- DATASET EXTRACT:

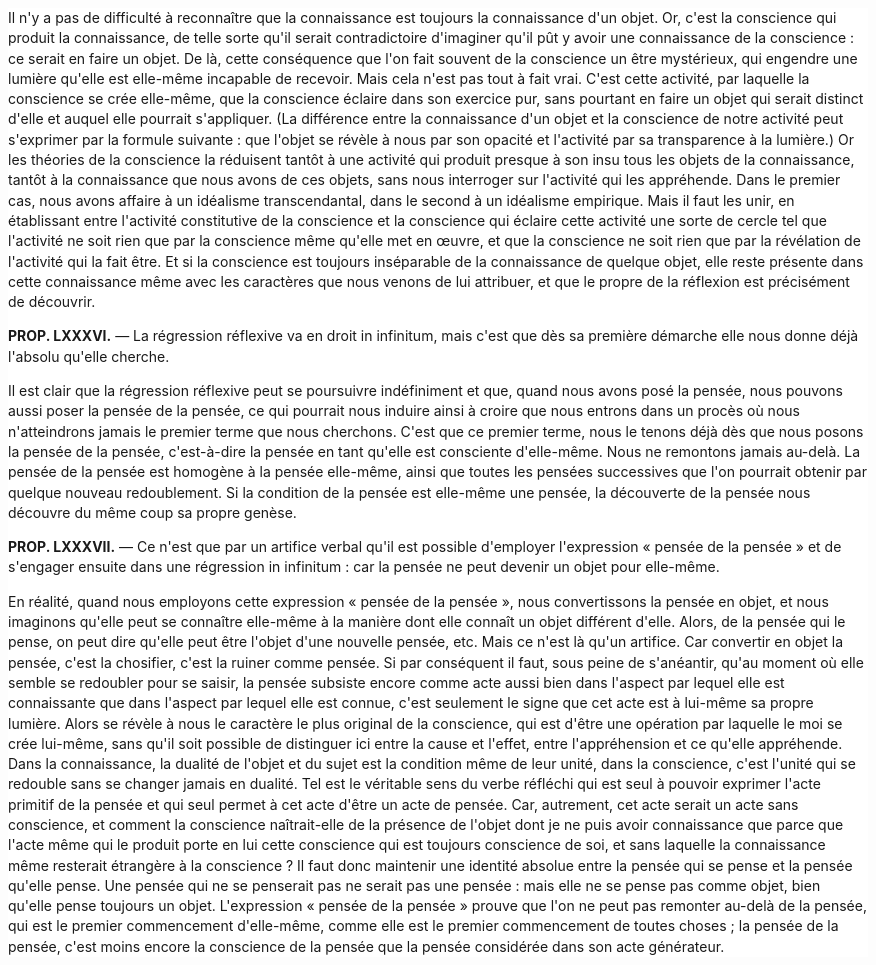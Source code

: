 Il n'y a pas de difficulté à reconnaître que la connaissance est toujours la connaissance d'un objet. Or, c'est la conscience qui produit la connaissance, de telle sorte qu'il serait contradictoire d'imaginer qu'il pût y avoir une connaissance de la conscience : ce serait en faire un objet. De là, cette conséquence que l'on fait souvent de la conscience un être mystérieux, qui engendre une lumière qu'elle est elle-même incapable de recevoir. Mais cela n'est pas tout à fait vrai. C'est cette activité, par laquelle la conscience se crée elle-même, que la conscience éclaire dans son exercice pur, sans pourtant en faire un objet qui serait distinct d'elle et auquel elle pourrait s'appliquer. (La différence entre la connaissance d'un objet et la conscience de notre activité peut s'exprimer par la formule suivante : que l'objet se révèle à nous par son opacité et l'activité par sa transparence à la lumière.) Or les théories de la conscience la réduisent tantôt à une activité qui produit presque à son insu tous les objets de la connaissance, tantôt à la connaissance que nous avons de ces objets, sans nous interroger sur l'activité qui les appréhende. Dans le premier cas, nous avons affaire à un idéalisme transcendantal, dans le second à un idéalisme empirique. Mais il faut les unir, en établissant entre l'activité constitutive de la conscience et la conscience qui éclaire cette activité une sorte de cercle tel que l'activité ne soit rien que par la conscience même qu'elle met en œuvre, et que la conscience ne soit rien que par la révélation de l'activité qui la fait être. Et si la conscience est toujours inséparable de la connaissance de quelque objet, elle reste présente dans cette connaissance même avec les caractères que nous venons de lui attribuer, et que le propre de la réflexion est précisément de découvrir.

**PROP. LXXXVI.** — La régression réflexive va en droit in infinitum, mais c'est que dès sa première démarche elle nous donne déjà l'absolu qu'elle cherche.

Il est clair que la régression réflexive peut se poursuivre indéfiniment et que, quand nous avons posé la pensée, nous pouvons aussi poser la pensée de la pensée, ce qui pourrait nous induire ainsi à croire que nous entrons dans un procès où nous n'atteindrons jamais le premier terme que nous cherchons. C'est que ce premier terme, nous le tenons déjà dès que nous posons la pensée de la pensée, c'est-à-dire la pensée en tant qu'elle est consciente d'elle-même. Nous ne remontons jamais au-delà. La pensée de la pensée est homogène à la pensée elle-même, ainsi que toutes les pensées successives que l'on pourrait obtenir par quelque nouveau redoublement. Si la condition de la pensée est elle-même une pensée, la découverte de la pensée nous découvre du même coup sa propre genèse.

**PROP. LXXXVII.** — Ce n'est que par un artifice verbal qu'il est possible d'employer l'expression « pensée de la pensée » et de s'engager ensuite dans une régression in infinitum : car la pensée ne peut devenir un objet pour elle-même.

En réalité, quand nous employons cette expression « pensée de la pensée », nous convertissons la pensée en objet, et nous imaginons qu'elle peut se connaître elle-même à la manière dont elle connaît un objet différent d'elle. Alors, de la pensée qui le pense, on peut dire qu'elle peut être l'objet d'une nouvelle pensée, etc. Mais ce n'est là qu'un artifice. Car convertir en objet la pensée, c'est la chosifier, c'est la ruiner comme pensée. Si par conséquent il faut, sous peine de s'anéantir, qu'au moment où elle semble se redoubler pour se saisir, la pensée subsiste encore comme acte aussi bien dans l'aspect par lequel elle est connaissante que dans l'aspect par lequel elle est connue, c'est seulement le signe que cet acte est à lui-même sa propre lumière. Alors se révèle à nous le caractère le plus original de la conscience, qui est d'être une opération par laquelle le moi se crée lui-même, sans qu'il soit possible de distinguer ici entre la cause et l'effet, entre l'appréhension et ce qu'elle appréhende. Dans la connaissance, la dualité de l'objet et du sujet est la condition même de leur unité, dans la conscience, c'est l'unité qui se redouble sans se changer jamais en dualité. Tel est le véritable sens du verbe réfléchi qui est seul à pouvoir exprimer l'acte primitif de la pensée et qui seul permet à cet acte d'être un acte de pensée. Car, autrement, cet acte serait un acte sans conscience, et comment la conscience naîtrait-elle de la présence de l'objet dont je ne puis avoir connaissance que parce que l'acte même qui le produit porte en lui cette conscience qui est toujours conscience de soi, et sans laquelle la connaissance même resterait étrangère à la conscience ? Il faut donc maintenir une identité absolue entre la pensée qui se pense et la pensée qu'elle pense. Une pensée qui ne se penserait pas ne serait pas une pensée : mais elle ne se pense pas comme objet, bien qu'elle pense toujours un objet. L'expression « pensée de la pensée » prouve que l'on ne peut pas remonter au-delà de la pensée, qui est le premier commencement d'elle-même, comme elle est le premier commencement de toutes choses ; la pensée de la pensée, c'est moins encore la conscience de la pensée que la pensée considérée dans son acte générateur.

- WORK TO COMPLETE:
Write out every entry above exactly, minus the pictures.

- EXPECTED OUTPUT:
Source code

: Il n'y a pas de difficulté à reconnaître que la connaissance est toujours la connaissance d'un objet. Or, c'est la conscience qui produit la connaissance, de telle sorte qu'il serait contradictoire d'imaginer qu'il pût y avoir une connaissance de la conscience : ce serait en faire un objet. De là, cette conséquence que l'on fait souvent de la conscience un être mystérieux, qui engendre une lumière qu'elle est elle-même incapable de recevoir. Mais cela n'est pas tout à fait vrai. C'est cette activité, par laquelle la conscience se crée elle-même, que la conscience éclaire dans son exercice pur, sans pourtant en faire un objet qui serait distinct d'elle et auquel elle pourrait s'appliquer. (La différence entre la connaissance d'un objet et la conscience de notre activité peut s'exprimer par la formule suivante : que l'objet se révèle à nous par son opacité et l'activité par sa transparence à la lumière.) Or les théories de la conscience la réduisent tantôt à une activité qui produit presque à son insu tous les objets de la connaissance, tantôt à la connaissance que nous avons de ces objets, sans nous interroger sur l'activité qui les appréhende. Dans le premier cas, nous avons affaire à un idéalisme transcendantal, dans le second à un idéalisme empirique. Mais il faut les unir, en établissant entre l'activité constitutive de la conscience et la conscience qui éclaire cette activité une sorte de cercle tel que l'activité ne soit rien que par la conscience même qu'elle met en œuvre, et que la conscience ne soit rien que par la révélation de l'activité qui la fait être. Et si la conscience est toujours inséparable de la connaissance de quelque objet, elle reste présente dans cette connaissance même avec les caractères que nous venons de lui attribuer, et que le propre de la réflexion est précisément de découvrir.

**PROP. LXXXVI.** — La régression réflexive va en droit in infinitum, mais c'est que dès sa première démarche elle nous donne déjà l'absolu qu'elle cherche.

Il est clair que la régression réflexive peut se poursuivre indéfiniment et que, quand nous avons posé la pensée, nous pouvons aussi poser la pensée de la pensée, ce qui pourrait nous induire ainsi à croire que nous entrons dans un procès où nous n'atteindrons jamais le premier terme que nous cherchons. C'est que ce premier terme, nous le tenons déjà dès que nous posons la pensée de la pensée, c'est-à-dire la pensée en tant qu'elle est consciente d'elle-même. Nous ne remontons jamais au-delà. La pensée de la pensée est homogène à la pensée elle-même, ainsi que toutes les pensées successives que l'on pourrait obtenir par quelque nouveau redoublement. Si la condition de la pensée est elle-même une pensée, la découverte de la pensée nous découvre du même coup sa propre genèse.

**PROP. LXXXVII.** — Ce n'est que par un artifice verbal qu'il est possible d'employer l'expression « pensée de la pensée » et de s'engager ensuite dans une régression in infinitum : car la pensée ne peut devenir un objet pour elle-même.

En réalité, quand nous employons cette expression « pensée de la pensée », nous convertissons la pensée en objet, et nous imaginons qu'elle peut se connaître elle-même à la manière dont elle connaît un objet différent d'elle. Alors, de la pensée qui le pense, on peut dire qu'elle peut être l'objet d'une nouvelle pensée, etc. Mais ce n'est là qu'un artifice. Car convertir en objet la pensée, c'est la chosifier, c'est la ruiner comme pensée. Si par conséquent il faut, sous peine de s'anéantir, qu'au moment où elle semble se redoubler pour se saisir, la pensée subsiste encore comme acte aussi bien dans l'aspect par lequel elle est connaissante que dans l'aspect par lequel elle est connue, c'est seulement le signe que cet acte est à lui-même sa propre lumière. Alors se révèle à nous le caractère le plus original de la conscience, qui est d'être une opération par laquelle le moi se crée lui-même, sans qu'il soit possible de distinguer ici entre la cause et l'effet, entre l'appréhension et ce qu'elle appréhende. Dans la connaissance, la dualité de l'objet et du sujet est la condition même de leur unité, dans la conscience, c'est l'unité qui se redouble sans se changer jamais en dualité. Tel est le véritable sens du verbe réfléchi qui est seul à pouvoir exprimer l'acte primitif de la pensée et qui seul permet à cet acte d'être un acte de pensée. Car, autrement, cet acte serait un acte sans conscience, et comment la conscience naîtrait-elle de la présence de l'objet dont je ne puis avoir connaissance que parce que l'acte même qui le produit porte en lui cette conscience qui est toujours conscience de soi, et sans laquelle la connaissance même resterait étrangère à la conscience ? Il faut donc maintenir une identité absolue entre la pensée qui se pense et la pensée qu'elle pense. Une pensée qui ne se penserait pas ne serait pas une pensée : mais elle ne se pense pas comme objet, bien qu'elle pense toujours un objet. L'expression « pensée de la pensée » prouve que l'on ne peut pas remonter au-delà de la pensée, qui est le premier commencement d'elle-même, comme elle est le premier commencement de toutes choses ; la pensée de la pensée, c'est moins encore la conscience de la pensée que la pensée considérée dans son acte générateur.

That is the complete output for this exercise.